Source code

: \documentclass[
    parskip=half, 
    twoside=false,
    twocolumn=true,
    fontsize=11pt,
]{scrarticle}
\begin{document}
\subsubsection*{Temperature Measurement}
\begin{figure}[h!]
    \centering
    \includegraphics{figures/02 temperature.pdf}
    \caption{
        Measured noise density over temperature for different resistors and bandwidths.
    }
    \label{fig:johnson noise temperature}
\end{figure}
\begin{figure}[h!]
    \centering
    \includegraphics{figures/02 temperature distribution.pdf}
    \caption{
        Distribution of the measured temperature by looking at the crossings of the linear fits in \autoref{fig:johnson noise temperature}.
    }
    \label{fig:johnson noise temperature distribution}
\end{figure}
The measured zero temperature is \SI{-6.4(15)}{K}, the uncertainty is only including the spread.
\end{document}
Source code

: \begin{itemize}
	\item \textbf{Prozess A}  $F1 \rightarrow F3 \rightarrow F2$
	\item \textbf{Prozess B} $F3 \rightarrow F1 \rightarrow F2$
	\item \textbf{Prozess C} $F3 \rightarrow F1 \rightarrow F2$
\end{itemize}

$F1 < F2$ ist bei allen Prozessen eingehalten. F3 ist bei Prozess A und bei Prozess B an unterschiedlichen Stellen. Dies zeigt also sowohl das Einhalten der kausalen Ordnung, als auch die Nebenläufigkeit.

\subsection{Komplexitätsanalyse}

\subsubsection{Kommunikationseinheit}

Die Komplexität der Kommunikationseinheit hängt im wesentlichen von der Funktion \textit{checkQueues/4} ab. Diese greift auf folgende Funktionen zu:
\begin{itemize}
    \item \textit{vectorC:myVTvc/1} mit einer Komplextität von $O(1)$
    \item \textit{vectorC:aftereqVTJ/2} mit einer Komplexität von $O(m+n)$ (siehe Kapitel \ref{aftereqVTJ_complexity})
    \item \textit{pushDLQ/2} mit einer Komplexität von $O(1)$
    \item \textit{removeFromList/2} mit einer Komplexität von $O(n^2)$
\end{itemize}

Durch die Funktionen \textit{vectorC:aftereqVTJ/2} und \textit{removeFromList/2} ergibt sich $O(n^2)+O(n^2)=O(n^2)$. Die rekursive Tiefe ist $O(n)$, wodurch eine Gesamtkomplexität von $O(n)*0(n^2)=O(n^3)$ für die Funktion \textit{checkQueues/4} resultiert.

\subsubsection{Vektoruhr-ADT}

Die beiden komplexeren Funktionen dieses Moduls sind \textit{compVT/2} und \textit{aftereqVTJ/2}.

===============

What you have to do: Go through the listing above and copy each line that contains "noise".

Expected answer:
        Measured noise density over temperature for different resistors and bandwidths.
    \label{fig:johnson noise temperature}
        Distribution of the measured temperature by looking at the crossings of the linear fits in \autoref{fig:johnson noise temperature}.
    \label{fig:johnson noise temperature distribution}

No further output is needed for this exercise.